There are three main trends in this gap. Governments are demanding more accurate passenger data from airlines( for both divergence and destination)- and increasing the regulatory fines imposed for incorrect data provided to them by the airlines. Secondly, Airlines too have to manage the repatriation of passengers and luggage if they are refused entry by a government due to incorrect data, which is costly. And thirdly, ETA( electronic transit licenses, such as eVisas) are on the rise, and governments and airlines will need to satisfy themselves that a passenger’s data pairs precisely that of their relevant ETA in order to establish that they have correct status to travel. This is the case with ESTAs for all US-bound travelers. Many other countries have same requirements. Critically for UK travelers- this will likewise be the case for all passengers traveling into Europe under the incoming ETIAS regulations.
The upshot is that airlines are imposing increased record and name checks at international airports- irrespective of whether the passenger has been a regular flier, and irrespective of whether they have checked-in in advance.

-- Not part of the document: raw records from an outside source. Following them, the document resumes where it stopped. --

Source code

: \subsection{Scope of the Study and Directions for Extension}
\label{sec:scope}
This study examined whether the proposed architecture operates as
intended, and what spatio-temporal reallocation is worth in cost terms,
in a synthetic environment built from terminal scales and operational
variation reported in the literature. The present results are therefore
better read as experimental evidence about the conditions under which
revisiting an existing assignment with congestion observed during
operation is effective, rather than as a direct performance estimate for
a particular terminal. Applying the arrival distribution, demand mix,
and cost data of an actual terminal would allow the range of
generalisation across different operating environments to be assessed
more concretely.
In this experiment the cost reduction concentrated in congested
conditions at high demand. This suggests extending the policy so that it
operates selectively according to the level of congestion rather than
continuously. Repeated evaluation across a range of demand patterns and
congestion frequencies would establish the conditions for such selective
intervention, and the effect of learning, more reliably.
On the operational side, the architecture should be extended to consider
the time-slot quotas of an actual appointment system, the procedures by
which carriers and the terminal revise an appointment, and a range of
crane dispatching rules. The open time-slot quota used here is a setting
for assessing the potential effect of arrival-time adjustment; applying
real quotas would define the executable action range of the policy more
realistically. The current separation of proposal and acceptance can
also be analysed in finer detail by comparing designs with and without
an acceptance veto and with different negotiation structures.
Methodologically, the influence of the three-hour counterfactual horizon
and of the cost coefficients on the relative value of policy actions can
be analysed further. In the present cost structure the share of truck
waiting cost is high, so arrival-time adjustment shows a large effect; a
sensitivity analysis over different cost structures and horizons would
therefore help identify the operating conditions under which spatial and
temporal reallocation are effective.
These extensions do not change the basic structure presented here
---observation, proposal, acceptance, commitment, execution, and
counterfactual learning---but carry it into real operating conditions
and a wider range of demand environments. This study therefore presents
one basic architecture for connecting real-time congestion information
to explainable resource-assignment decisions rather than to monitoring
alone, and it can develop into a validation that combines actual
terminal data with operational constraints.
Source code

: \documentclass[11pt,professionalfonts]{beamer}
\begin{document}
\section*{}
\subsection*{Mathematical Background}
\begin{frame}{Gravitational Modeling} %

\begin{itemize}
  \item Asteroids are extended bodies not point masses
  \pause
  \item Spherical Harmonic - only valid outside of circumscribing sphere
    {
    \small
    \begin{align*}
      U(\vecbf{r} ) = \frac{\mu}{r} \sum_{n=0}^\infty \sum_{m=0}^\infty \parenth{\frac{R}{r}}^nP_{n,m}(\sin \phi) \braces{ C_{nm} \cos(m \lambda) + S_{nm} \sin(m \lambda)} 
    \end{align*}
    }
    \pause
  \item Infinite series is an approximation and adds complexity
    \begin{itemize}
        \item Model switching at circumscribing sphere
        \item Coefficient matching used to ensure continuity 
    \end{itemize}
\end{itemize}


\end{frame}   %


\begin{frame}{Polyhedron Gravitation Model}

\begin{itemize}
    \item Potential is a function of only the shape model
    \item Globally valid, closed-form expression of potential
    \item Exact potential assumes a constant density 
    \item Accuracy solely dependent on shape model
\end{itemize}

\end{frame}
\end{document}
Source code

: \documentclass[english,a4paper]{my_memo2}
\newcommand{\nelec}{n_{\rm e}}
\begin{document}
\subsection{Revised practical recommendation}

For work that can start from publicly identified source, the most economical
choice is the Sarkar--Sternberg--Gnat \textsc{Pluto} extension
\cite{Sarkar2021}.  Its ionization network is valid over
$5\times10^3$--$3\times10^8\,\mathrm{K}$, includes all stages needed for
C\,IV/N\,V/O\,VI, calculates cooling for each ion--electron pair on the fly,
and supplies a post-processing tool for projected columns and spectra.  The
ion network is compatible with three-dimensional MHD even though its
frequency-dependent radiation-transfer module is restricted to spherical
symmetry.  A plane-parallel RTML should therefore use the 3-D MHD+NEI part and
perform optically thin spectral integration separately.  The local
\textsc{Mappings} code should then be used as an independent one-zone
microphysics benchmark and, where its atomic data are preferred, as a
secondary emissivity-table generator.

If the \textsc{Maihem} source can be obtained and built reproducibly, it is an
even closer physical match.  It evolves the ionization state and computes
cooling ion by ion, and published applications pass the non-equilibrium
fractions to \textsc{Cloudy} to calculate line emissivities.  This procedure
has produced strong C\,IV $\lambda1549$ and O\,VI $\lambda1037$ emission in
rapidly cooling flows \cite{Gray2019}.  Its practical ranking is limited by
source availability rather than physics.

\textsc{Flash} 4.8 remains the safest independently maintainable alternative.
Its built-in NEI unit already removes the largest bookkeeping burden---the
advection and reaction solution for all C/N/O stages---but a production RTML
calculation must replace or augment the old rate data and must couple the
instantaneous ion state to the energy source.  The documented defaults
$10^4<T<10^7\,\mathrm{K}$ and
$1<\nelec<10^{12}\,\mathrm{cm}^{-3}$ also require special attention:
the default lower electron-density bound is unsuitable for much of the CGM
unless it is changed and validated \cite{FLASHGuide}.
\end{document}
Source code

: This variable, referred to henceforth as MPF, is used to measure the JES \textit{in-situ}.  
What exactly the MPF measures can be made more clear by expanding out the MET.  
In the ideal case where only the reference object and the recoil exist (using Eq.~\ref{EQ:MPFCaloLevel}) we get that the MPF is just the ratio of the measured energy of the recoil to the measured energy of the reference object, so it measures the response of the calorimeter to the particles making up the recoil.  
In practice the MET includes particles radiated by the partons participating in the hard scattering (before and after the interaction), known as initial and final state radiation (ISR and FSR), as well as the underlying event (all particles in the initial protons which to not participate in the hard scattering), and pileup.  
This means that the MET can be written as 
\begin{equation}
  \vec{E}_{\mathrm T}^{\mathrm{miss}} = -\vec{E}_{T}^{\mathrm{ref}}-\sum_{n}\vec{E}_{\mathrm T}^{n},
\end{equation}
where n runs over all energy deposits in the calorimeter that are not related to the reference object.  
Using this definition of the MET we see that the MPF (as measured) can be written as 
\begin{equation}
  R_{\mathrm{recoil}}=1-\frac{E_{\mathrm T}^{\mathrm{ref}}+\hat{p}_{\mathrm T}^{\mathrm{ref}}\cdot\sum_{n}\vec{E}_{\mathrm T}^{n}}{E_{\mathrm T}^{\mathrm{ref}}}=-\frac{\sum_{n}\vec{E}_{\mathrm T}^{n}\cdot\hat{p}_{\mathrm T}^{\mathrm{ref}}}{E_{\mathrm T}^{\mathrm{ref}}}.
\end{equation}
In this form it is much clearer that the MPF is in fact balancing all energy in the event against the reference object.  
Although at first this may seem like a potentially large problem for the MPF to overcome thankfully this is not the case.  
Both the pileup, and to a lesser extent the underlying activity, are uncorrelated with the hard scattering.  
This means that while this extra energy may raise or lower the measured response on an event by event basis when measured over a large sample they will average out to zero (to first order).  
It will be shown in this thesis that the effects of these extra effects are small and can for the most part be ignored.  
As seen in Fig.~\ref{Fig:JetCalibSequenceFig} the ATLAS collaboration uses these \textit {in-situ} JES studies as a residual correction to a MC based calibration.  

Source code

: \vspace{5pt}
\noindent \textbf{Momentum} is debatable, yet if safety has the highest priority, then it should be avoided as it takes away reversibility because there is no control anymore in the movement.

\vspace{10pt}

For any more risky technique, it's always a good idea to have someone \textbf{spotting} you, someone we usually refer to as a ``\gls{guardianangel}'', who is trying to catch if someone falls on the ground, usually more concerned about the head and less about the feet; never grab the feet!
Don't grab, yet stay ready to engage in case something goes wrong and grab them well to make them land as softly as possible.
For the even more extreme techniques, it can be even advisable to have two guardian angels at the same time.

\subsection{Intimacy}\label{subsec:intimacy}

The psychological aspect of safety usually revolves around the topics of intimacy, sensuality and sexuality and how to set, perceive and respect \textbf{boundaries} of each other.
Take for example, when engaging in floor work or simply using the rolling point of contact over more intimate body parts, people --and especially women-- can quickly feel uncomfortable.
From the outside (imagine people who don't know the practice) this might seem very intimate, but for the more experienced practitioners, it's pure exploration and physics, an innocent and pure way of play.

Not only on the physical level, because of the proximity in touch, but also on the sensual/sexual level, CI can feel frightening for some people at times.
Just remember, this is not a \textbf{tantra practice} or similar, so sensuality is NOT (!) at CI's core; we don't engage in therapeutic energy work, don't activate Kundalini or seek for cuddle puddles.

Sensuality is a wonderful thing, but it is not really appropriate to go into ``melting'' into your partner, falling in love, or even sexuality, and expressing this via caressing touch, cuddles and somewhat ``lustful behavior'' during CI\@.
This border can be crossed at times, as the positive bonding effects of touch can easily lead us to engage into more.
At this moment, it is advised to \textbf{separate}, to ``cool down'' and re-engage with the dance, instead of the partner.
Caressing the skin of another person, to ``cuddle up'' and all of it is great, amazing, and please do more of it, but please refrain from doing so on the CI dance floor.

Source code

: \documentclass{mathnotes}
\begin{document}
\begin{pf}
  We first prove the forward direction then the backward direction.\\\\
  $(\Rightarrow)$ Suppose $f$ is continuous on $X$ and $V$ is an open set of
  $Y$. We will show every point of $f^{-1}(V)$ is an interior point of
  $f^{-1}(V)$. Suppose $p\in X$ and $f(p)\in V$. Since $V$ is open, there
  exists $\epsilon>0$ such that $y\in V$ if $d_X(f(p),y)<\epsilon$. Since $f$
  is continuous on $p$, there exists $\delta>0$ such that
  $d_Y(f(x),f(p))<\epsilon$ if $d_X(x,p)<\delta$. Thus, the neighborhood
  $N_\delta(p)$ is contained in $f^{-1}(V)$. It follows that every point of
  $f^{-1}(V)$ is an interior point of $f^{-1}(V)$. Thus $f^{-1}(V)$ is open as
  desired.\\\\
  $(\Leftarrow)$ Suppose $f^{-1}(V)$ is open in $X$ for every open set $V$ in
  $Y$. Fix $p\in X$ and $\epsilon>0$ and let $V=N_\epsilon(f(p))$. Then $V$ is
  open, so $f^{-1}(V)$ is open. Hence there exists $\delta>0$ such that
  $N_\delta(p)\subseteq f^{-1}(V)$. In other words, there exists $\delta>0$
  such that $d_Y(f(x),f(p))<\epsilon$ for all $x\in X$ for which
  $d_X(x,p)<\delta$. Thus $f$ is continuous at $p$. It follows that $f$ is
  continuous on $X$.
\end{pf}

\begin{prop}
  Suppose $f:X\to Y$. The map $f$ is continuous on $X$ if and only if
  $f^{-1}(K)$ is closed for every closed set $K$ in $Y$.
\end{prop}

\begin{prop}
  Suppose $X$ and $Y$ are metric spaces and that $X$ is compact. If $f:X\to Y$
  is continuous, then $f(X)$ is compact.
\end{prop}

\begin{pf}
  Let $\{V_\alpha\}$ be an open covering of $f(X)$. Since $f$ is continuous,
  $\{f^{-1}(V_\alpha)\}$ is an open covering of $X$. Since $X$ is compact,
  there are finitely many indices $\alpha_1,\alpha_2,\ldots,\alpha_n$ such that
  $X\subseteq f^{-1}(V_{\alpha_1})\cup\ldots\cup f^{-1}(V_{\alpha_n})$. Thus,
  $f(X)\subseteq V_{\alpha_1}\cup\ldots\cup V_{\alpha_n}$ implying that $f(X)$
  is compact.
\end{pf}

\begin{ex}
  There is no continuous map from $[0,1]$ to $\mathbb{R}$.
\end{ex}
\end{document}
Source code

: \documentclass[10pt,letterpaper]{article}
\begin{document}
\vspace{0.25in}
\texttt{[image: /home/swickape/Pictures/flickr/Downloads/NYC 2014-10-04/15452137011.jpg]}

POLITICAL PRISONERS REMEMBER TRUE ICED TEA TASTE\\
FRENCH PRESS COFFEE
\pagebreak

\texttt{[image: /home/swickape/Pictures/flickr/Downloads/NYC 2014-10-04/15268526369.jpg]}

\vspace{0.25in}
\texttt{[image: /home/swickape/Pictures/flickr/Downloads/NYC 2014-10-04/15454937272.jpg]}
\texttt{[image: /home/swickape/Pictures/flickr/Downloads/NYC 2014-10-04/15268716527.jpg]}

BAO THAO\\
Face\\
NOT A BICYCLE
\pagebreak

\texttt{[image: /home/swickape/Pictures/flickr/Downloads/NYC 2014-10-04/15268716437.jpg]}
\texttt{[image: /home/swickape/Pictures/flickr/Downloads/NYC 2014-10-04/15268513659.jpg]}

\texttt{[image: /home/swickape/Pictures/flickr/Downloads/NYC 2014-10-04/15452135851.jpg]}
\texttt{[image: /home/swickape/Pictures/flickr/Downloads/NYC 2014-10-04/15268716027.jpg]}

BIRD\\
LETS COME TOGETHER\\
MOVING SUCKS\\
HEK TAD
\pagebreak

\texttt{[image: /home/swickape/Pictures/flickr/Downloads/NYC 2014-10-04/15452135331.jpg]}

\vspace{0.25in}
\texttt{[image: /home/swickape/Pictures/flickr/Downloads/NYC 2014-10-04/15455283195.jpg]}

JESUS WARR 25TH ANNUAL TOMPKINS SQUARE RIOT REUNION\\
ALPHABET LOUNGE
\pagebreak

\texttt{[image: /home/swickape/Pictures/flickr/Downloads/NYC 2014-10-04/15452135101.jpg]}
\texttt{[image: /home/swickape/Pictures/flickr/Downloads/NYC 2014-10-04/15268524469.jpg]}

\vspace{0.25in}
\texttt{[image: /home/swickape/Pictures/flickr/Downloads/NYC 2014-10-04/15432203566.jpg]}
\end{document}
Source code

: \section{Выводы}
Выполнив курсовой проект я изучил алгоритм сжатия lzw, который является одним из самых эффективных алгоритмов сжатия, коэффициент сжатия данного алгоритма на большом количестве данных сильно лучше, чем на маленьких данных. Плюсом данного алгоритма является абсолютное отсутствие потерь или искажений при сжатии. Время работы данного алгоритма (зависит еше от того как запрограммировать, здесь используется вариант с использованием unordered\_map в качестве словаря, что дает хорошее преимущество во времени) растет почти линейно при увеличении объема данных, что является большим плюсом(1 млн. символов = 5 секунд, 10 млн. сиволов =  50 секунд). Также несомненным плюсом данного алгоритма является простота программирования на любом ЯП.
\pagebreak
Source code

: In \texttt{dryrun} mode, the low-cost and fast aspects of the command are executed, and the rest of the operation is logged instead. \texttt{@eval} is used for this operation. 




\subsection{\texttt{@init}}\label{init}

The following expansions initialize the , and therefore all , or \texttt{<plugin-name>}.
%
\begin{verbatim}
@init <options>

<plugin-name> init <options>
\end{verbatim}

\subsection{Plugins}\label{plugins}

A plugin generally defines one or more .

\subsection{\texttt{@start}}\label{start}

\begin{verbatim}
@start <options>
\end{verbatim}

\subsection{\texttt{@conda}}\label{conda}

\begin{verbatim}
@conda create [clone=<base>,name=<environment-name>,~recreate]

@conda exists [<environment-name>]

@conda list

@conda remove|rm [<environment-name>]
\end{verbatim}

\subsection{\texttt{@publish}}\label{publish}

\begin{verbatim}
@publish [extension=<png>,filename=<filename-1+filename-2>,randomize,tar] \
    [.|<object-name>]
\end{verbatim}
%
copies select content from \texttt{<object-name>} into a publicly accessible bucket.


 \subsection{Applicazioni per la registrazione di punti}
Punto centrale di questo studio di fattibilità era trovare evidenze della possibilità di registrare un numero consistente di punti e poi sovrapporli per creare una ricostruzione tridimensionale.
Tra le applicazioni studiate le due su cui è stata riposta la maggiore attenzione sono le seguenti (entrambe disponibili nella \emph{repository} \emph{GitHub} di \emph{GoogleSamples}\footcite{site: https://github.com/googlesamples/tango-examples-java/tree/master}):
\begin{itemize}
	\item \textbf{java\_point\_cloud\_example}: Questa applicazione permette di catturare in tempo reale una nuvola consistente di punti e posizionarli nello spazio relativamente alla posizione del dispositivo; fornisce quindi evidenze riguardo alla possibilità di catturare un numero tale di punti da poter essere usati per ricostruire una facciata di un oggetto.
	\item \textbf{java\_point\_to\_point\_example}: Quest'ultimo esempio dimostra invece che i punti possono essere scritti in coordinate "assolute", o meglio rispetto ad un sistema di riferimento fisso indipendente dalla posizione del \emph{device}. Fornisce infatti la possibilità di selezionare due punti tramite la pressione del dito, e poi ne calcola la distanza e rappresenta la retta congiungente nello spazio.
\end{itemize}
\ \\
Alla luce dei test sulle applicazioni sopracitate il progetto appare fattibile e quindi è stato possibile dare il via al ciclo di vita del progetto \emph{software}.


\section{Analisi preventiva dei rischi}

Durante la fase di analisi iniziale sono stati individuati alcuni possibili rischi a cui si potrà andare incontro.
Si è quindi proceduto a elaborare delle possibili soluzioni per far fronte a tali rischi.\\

Zamna’s data proof pulpit pulls together multiple stakeholders( airlines, authorities, security agencies) with a practice to authorize and revalidate passenger identity and data( both biographic and biometric ), and to securely establish data owned- before fares arrive at the airport.
It doesn’t require any new infrastructure at the airport, and none of these entities have to share data, because the’ sharing without sharing’ is performed by Zamna’s blockchain stage in the middle of all the data sources.
Remus Brett, Partner at LocalGlobe, says: “With passenger amounts is planning to doubled in the next 20 years, new technology-driven answers are the only way airlines, airports and governments will be able to cope. We’re delighted to be working with the Zamna team and believe they can play a key role in addressing these challenges.” Dupsy Abiola, Global Head of Innovation at International Airline Group, adds:” Zamna is working with IAG on a digital alteration project involving British Airways and the other IAG carriers. It’s very exciting .”
Zamna is a tactical partner to the International Air Transport Association( IATA) and an active is part of IATA’s “One ID” working group.